┌─ DATA EXCERPTS

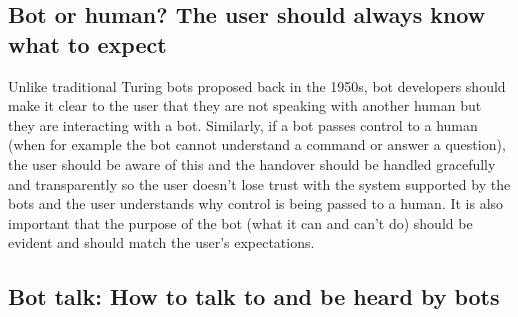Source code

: \documentclass{sig-alternate}
\begin{document}
	\subsection{Bot or human? The user should always know what to expect}

	Unlike traditional Turing bots proposed back in the 1950s, bot developers should make it clear to the user that they are not speaking with another human but they are interacting with a bot. 
	Similarly, if a bot passes control to a human (when for example the bot cannot understand a command or answer a question), the user should be aware of this and the handover should be handled gracefully and transparently so the user doesn't lose trust with the system supported by the bots and the user understands why control is being passed to a human. 
	It is also important that the purpose of the bot (what it can and can't do) should be evident and should match the user's expectations. 


	\subsection{Bot talk: How to talk to and be heard by bots}
\end{document}
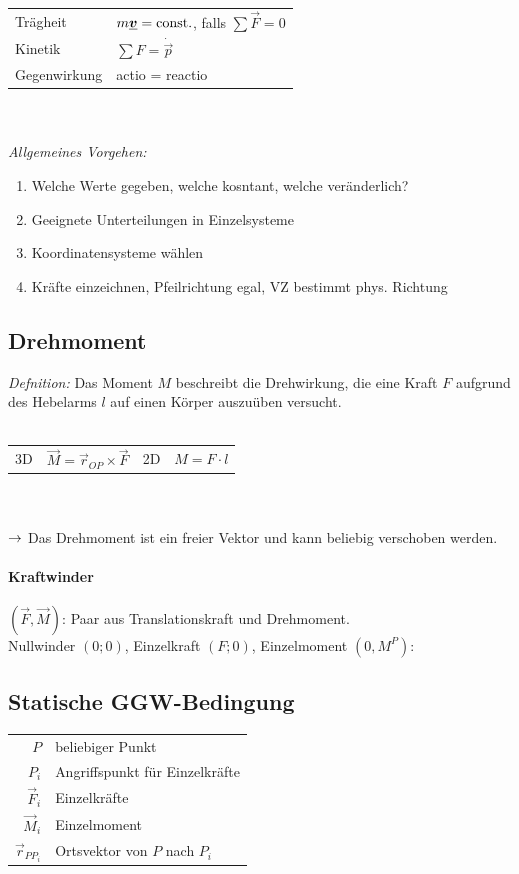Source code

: \documentclass[fs, footer]{latex4ei}
\begin{document}
\begin{multicols}{4}
\begin{tabular}{ll}
	Trägheit & $m \underline{\boldsymbol {v}} = \operatorname{const.}$, falls $\sum \vec F = 0$\\
	Kinetik & $\sum F = \dot{ \vec p}$\\
	Gegenwirkung & actio = reactio\\
\end{tabular}\\
\\
\emph{Allgemeines Vorgehen:}
\begin{enumerate}\itemsep-2pt
	\item Welche Werte gegeben, welche kosntant, welche veränderlich?
	\item Geeignete Unterteilungen in Einzelsysteme
	\item Koordinatensysteme wählen
	\item Kräfte einzeichnen, Pfeilrichtung egal, VZ bestimmt phys. Richtung
\end{enumerate}
	
	\subsection{Drehmoment}
	\emph{Defnition:} Das Moment $M$ beschreibt die Drehwirkung, die eine Kraft $F$ aufgrund des Hebelarms $l$ auf einen Körper auszuüben versucht.\\ \\
	\begin{tabular}{ll|ll}
		3D  & $\vec M = \vec r_{OP} \times \vec F$ & 2D  &  $M = F \cdot l$ \\
	\end{tabular} \\ \\ 
	$\rightarrow$ Das Drehmoment ist ein freier Vektor und kann beliebig verschoben werden.\\
	\paragraph{Kraftwinder} $(\vec F,\vec M)$: Paar aus Translationskraft und Drehmoment.\\
	Nullwinder $(0;0)$, Einzelkraft $(F;0)$, Einzelmoment $(0,M^P):$ \\


	\subsection{Statische GGW-Bedingung}
	\begin{tabular}{rl}
		$P$ & beliebiger Punkt \\
		$P_i$ &  Angriffspunkt für Einzelkräfte \\
		$\vec F_i$ &  Einzelkräfte \\
		$	\vec M_i$ &  Einzelmoment \\ 
		$\vec r_{PP_i}$ & Ortsvektor von $P$ nach $P_i$\\
	\end{tabular} \\ 
	\\




\end{multicols}
\end{document}
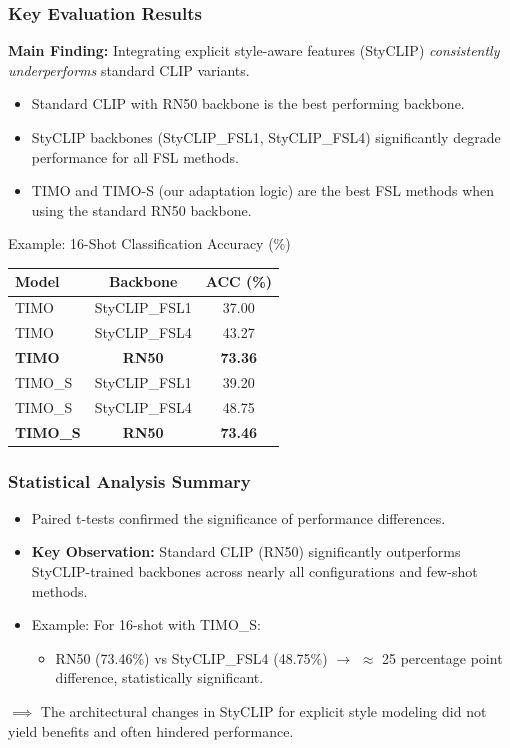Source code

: \documentclass{beamer}
\begin{document}
\begin{frame}
  \frametitle{Key Evaluation Results}
  \textbf{Main Finding:} Integrating explicit style-aware features (StyCLIP) \textit{consistently underperforms} standard CLIP variants.

  \begin{itemize}
    \item Standard CLIP with RN50 backbone is the best performing backbone.
    \item StyCLIP backbones (StyCLIP\_FSL1, StyCLIP\_FSL4) significantly degrade performance for all FSL methods.
    \item TIMO and TIMO-S (our adaptation logic) are the best FSL methods when using the standard RN50 backbone.
  \end{itemize}

  \begin{block}{Example: 16-Shot Classification Accuracy (\%)}
    \centering
    \tiny
    \begin{tabular}{@{}lcc@{}}
      \toprule
      \textbf{Model} & \textbf{Backbone} & \textbf{ACC (\%)} \\
      \midrule
      TIMO           & StyCLIP\_FSL1 & 37.00 \\
      TIMO           & StyCLIP\_FSL4 & 43.27 \\
      \textbf{TIMO}  & \textbf{RN50}      & \textbf{73.36} \\
      \midrule
      TIMO\_S  & StyCLIP\_FSL1 & 39.20 \\
      TIMO\_S  & StyCLIP\_FSL4 & 48.75 \\
      \textbf{TIMO\_S } & \textbf{RN50}      & \textbf{73.46} \\
      \bottomrule
    \end{tabular}
    \normalsize
  \end{block}
\end{frame}

\begin{frame}
    \frametitle{Statistical Analysis Summary}
    \begin{itemize}
        \item Paired t-tests confirmed the significance of performance differences.
        \item \textbf{Key Observation:} Standard CLIP (RN50) significantly outperforms StyCLIP-trained backbones across nearly all configurations and few-shot methods.
        \item Example: For 16-shot with TIMO\_S:
        \begin{itemize}
            \item RN50 (73.46\%) vs StyCLIP\_FSL4 (48.75\%) $\rightarrow$ $\approx$ 25 percentage point difference, statistically significant.
        \end{itemize}
    \end{itemize}
    $\implies$ The architectural changes in StyCLIP for explicit style modeling did not yield benefits and often hindered performance.
\end{frame}
\end{document}
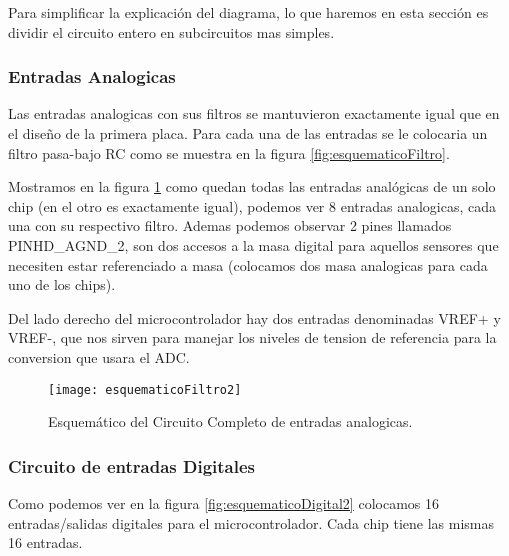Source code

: Para simplificar la explicación del diagrama, lo que haremos en esta sección es dividir el circuito entero en subcircuitos mas simples.

\subsubsection{Entradas Analogicas}
\label{subsub: entradas_analogicas2}

Las entradas analogicas con sus filtros se mantuvieron exactamente igual que en el diseño de la primera placa. Para cada una de las entradas se le colocaria un filtro pasa-bajo RC como se muestra en la figura \ref{fig:esquematicoFiltro}.

Mostramos en la figura \ref{fig:esquematicoFiltro2} como quedan todas las entradas analógicas de un solo chip (en el otro es exactamente igual), podemos ver 8 entradas analogicas, cada una con su respectivo filtro. Ademas podemos observar 2 pines llamados PINHD_AGND_2, son dos accesos a la masa digital para aquellos sensores que necesiten estar referenciado a masa (colocamos dos masa analogicas para cada uno de los chips).

Del lado derecho del microcontrolador hay dos entradas denominadas VREF+ y VREF-, que nos sirven para manejar los niveles de tension de referencia para la conversion que usara el ADC.

\begin{figure}
\centering
  \texttt{[image: esquematicoFiltro2]}
  \caption{Esquemático del Circuito Completo de entradas analogicas.}\label{fig:esquematicoFiltro2}
\end{figure}


\subsubsection{Circuito de entradas Digitales}
\label{subsub:entradas_digitales}

Como podemos ver en la figura \ref{fig:esquematicoDigital2} colocamos 16 entradas/salidas digitales para el microcontrolador. Cada chip tiene las mismas 16 entradas.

└─

• PROBLEM DETAILS: In your copy, include no pictures, but set down every record exactly.

• EXERCISE SOLUTION:
Source code

: \documentclass{sig-alternate}
\begin{document}
	\subsection{Bot or human? The user should always know what to expect}

	Unlike traditional Turing bots proposed back in the 1950s, bot developers should make it clear to the user that they are not speaking with another human but they are interacting with a bot. 
	Similarly, if a bot passes control to a human (when for example the bot cannot understand a command or answer a question), the user should be aware of this and the handover should be handled gracefully and transparently so the user doesn't lose trust with the system supported by the bots and the user understands why control is being passed to a human. 
	It is also important that the purpose of the bot (what it can and can't do) should be evident and should match the user's expectations. 


	\subsection{Bot talk: How to talk to and be heard by bots}
\end{document}
Source code

: \documentclass[fs, footer]{latex4ei}
\begin{document}
\begin{multicols}{4}
\begin{tabular}{ll}
	Trägheit & $m \underline{\boldsymbol {v}} = \operatorname{const.}$, falls $\sum \vec F = 0$\\
	Kinetik & $\sum F = \dot{ \vec p}$\\
	Gegenwirkung & actio = reactio\\
\end{tabular}\\
\\
\emph{Allgemeines Vorgehen:}
\begin{enumerate}\itemsep-2pt
	\item Welche Werte gegeben, welche kosntant, welche veränderlich?
	\item Geeignete Unterteilungen in Einzelsysteme
	\item Koordinatensysteme wählen
	\item Kräfte einzeichnen, Pfeilrichtung egal, VZ bestimmt phys. Richtung
\end{enumerate}
	
	\subsection{Drehmoment}
	\emph{Defnition:} Das Moment $M$ beschreibt die Drehwirkung, die eine Kraft $F$ aufgrund des Hebelarms $l$ auf einen Körper auszuüben versucht.\\ \\
	\begin{tabular}{ll|ll}
		3D  & $\vec M = \vec r_{OP} \times \vec F$ & 2D  &  $M = F \cdot l$ \\
	\end{tabular} \\ \\ 
	$\rightarrow$ Das Drehmoment ist ein freier Vektor und kann beliebig verschoben werden.\\
	\paragraph{Kraftwinder} $(\vec F,\vec M)$: Paar aus Translationskraft und Drehmoment.\\
	Nullwinder $(0;0)$, Einzelkraft $(F;0)$, Einzelmoment $(0,M^P):$ \\


	\subsection{Statische GGW-Bedingung}
	\begin{tabular}{rl}
		$P$ & beliebiger Punkt \\
		$P_i$ &  Angriffspunkt für Einzelkräfte \\
		$\vec F_i$ &  Einzelkräfte \\
		$	\vec M_i$ &  Einzelmoment \\ 
		$\vec r_{PP_i}$ & Ortsvektor von $P$ nach $P_i$\\
	\end{tabular} \\ 
	\\




\end{multicols}
\end{document}
Source code

: \documentclass{beamer}
\begin{document}
\begin{frame}
  \frametitle{Key Evaluation Results}
  \textbf{Main Finding:} Integrating explicit style-aware features (StyCLIP) \textit{consistently underperforms} standard CLIP variants.

  \begin{itemize}
    \item Standard CLIP with RN50 backbone is the best performing backbone.
    \item StyCLIP backbones (StyCLIP\_FSL1, StyCLIP\_FSL4) significantly degrade performance for all FSL methods.
    \item TIMO and TIMO-S (our adaptation logic) are the best FSL methods when using the standard RN50 backbone.
  \end{itemize}

  \begin{block}{Example: 16-Shot Classification Accuracy (\%)}
    \centering
    \tiny
    \begin{tabular}{@{}lcc@{}}
      \toprule
      \textbf{Model} & \textbf{Backbone} & \textbf{ACC (\%)} \\
      \midrule
      TIMO           & StyCLIP\_FSL1 & 37.00 \\
      TIMO           & StyCLIP\_FSL4 & 43.27 \\
      \textbf{TIMO}  & \textbf{RN50}      & \textbf{73.36} \\
      \midrule
      TIMO\_S  & StyCLIP\_FSL1 & 39.20 \\
      TIMO\_S  & StyCLIP\_FSL4 & 48.75 \\
      \textbf{TIMO\_S } & \textbf{RN50}      & \textbf{73.46} \\
      \bottomrule
    \end{tabular}
    \normalsize
  \end{block}
\end{frame}

\begin{frame}
    \frametitle{Statistical Analysis Summary}
    \begin{itemize}
        \item Paired t-tests confirmed the significance of performance differences.
        \item \textbf{Key Observation:} Standard CLIP (RN50) significantly outperforms StyCLIP-trained backbones across nearly all configurations and few-shot methods.
        \item Example: For 16-shot with TIMO\_S:
        \begin{itemize}
            \item RN50 (73.46\%) vs StyCLIP\_FSL4 (48.75\%) $\rightarrow$ $\approx$ 25 percentage point difference, statistically significant.
        \end{itemize}
    \end{itemize}
    $\implies$ The architectural changes in StyCLIP for explicit style modeling did not yield benefits and often hindered performance.
\end{frame}
\end{document}
Source code

: Para simplificar la explicación del diagrama, lo que haremos en esta sección es dividir el circuito entero en subcircuitos mas simples.

\subsubsection{Entradas Analogicas}
\label{subsub: entradas_analogicas2}

Las entradas analogicas con sus filtros se mantuvieron exactamente igual que en el diseño de la primera placa. Para cada una de las entradas se le colocaria un filtro pasa-bajo RC como se muestra en la figura \ref{fig:esquematicoFiltro}.

Mostramos en la figura \ref{fig:esquematicoFiltro2} como quedan todas las entradas analógicas de un solo chip (en el otro es exactamente igual), podemos ver 8 entradas analogicas, cada una con su respectivo filtro. Ademas podemos observar 2 pines llamados PINHD_AGND_2, son dos accesos a la masa digital para aquellos sensores que necesiten estar referenciado a masa (colocamos dos masa analogicas para cada uno de los chips).

Del lado derecho del microcontrolador hay dos entradas denominadas VREF+ y VREF-, que nos sirven para manejar los niveles de tension de referencia para la conversion que usara el ADC.

\begin{figure}
\centering
  \texttt{[image: esquematicoFiltro2]}
  \caption{Esquemático del Circuito Completo de entradas analogicas.}\label{fig:esquematicoFiltro2}
\end{figure}


\subsubsection{Circuito de entradas Digitales}
\label{subsub:entradas_digitales}

Como podemos ver en la figura \ref{fig:esquematicoDigital2} colocamos 16 entradas/salidas digitales para el microcontrolador. Cada chip tiene las mismas 16 entradas.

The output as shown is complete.